« La Nuit juste avant les forêts » : à quoi bon le théâtre, s’il ne donne pas la parole aux invisibles ?

Temps de lecture : 2 minutes

La Nuit juste avant les forêts est une œuvre de Bernard-Marie Koltès créée en 1977 et publiée en 1980, puis en 1988. Cette pièce est généralement considérée comme l’oeuvre fondatrice de Koltès : il s’agit de l’oeuvre de la renaissance. Dans les années qui précèdent, l’auteur a cessé d’écrire. Il voyage en URSS, s’inscrit temporairement au PCF, comment une tentative de suicide, plonge dans la drogue, puis en sort, avant de déménager pour Paris. S’il s’agit d’un renouveau sur le plan personnel, c’est également une nouvelle étape dans le processus créatif de l’auteur qui va ici assumer pleinement la forme de long monologue qui lui est chère mais qui lui était, auparavant, reprochée.
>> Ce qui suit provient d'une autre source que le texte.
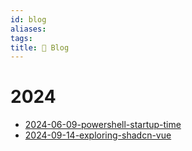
 ```yaml
---
id: blog
aliases:
tags: 
title: 📝 Blog
---
```

# 2024

* [2024-06-09-powershell-startup-time](2024-06-09-powershell-startup-time.md)
* [2024-09-14-exploring-shadcn-vue](2024-09-14-exploring-shadcn-vue.md)
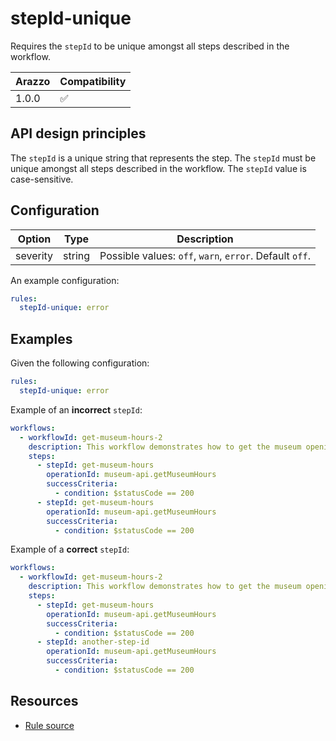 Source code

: # stepId-unique

Requires the `stepId` to be unique amongst all steps described in the workflow.

| Arazzo | Compatibility |
| ------ | ------------- |
| 1.0.0  | ✅            |

## API design principles

The `stepId` is a unique string that represents the step.
The `stepId` must be unique amongst all steps described in the workflow.
The `stepId` value is case-sensitive.

## Configuration

| Option   | Type   | Description                                             |
| -------- | ------ | ------------------------------------------------------- |
| severity | string | Possible values: `off`, `warn`, `error`. Default `off`. |

An example configuration:

```yaml
rules:
  stepId-unique: error
```

## Examples

Given the following configuration:

```yaml
rules:
  stepId-unique: error
```

Example of an **incorrect** `stepId`:

```yaml Incorrect example
workflows:
  - workflowId: get-museum-hours-2
    description: This workflow demonstrates how to get the museum opening hours and buy tickets.
    steps:
      - stepId: get-museum-hours
        operationId: museum-api.getMuseumHours
        successCriteria:
          - condition: $statusCode == 200
      - stepId: get-museum-hours
        operationId: museum-api.getMuseumHours
        successCriteria:
          - condition: $statusCode == 200
```

Example of a **correct** `stepId`:

```yaml Correct example
workflows:
  - workflowId: get-museum-hours-2
    description: This workflow demonstrates how to get the museum opening hours and buy tickets.
    steps:
      - stepId: get-museum-hours
        operationId: museum-api.getMuseumHours
        successCriteria:
          - condition: $statusCode == 200
      - stepId: another-step-id
        operationId: museum-api.getMuseumHours
        successCriteria:
          - condition: $statusCode == 200
```

## Resources

- [Rule source](https://github.com/Redocly/redocly-cli/blob/main/packages/core/src/rules/arazzo/stepId-unique.ts)
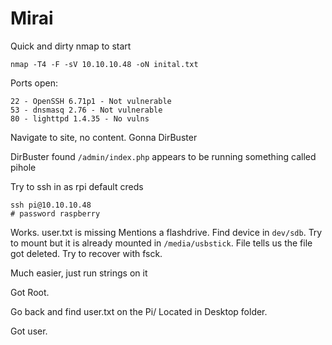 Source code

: # Mirai

Quick and dirty nmap to start
```
nmap -T4 -F -sV 10.10.10.48 -oN inital.txt
```

Ports open:
```
22 - OpenSSH 6.71p1 - Not vulnerable
53 - dnsmasq 2.76 - Not vulnerable
80 - lighttpd 1.4.35 - No vulns
```

Navigate to site, no content. Gonna DirBuster

DirBuster found `/admin/index.php` appears to be running something called pihole

Try to ssh in as rpi default creds

```
ssh pi@10.10.10.48
# password raspberry
```

Works.
user.txt is missing
Mentions a flashdrive. Find device in `dev/sdb`. Try to mount but it is already
mounted in `/media/usbstick`. File tells us the file got deleted. Try to recover
with fsck.

Much easier, just run strings on it

Got Root.

Go back and find user.txt on the Pi/ Located in Desktop folder.

Got user.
Dans La Nuit juste avant les forêts, un homme, sans réelle identité outre le fait d’être étranger, en rencontre un autre, sous la pluie, et lui demande une chambre pour une partie de la nuit. Sa parole ne connaît pas de répit, ne laisse pas de place au silence. À la fin du récit, l’homme se trouve toujours sous la pluie, et n’a toujours pas de chambre.

À qui parle-t-il vraiment ? Peut-être à personne. Peut-être à lui-même. Ou peut-être à celui qu’il a croisé et qui lui a redonné espoir. L’espoir de pouvoir dormir quelque part. De pouvoir se réchauffer. De pouvoir parler, raconter, échanger, pleurer, crier, aimer. Vivre, enfin.

La Nuit juste avant les forêts, c’est la voix d’un invisible, d’un sans-abri que notre société génère. C’est également une pièce écrite par l’un des plus grands dramaturges contemporains, une performance d’acteur et un grand moment d’humanité.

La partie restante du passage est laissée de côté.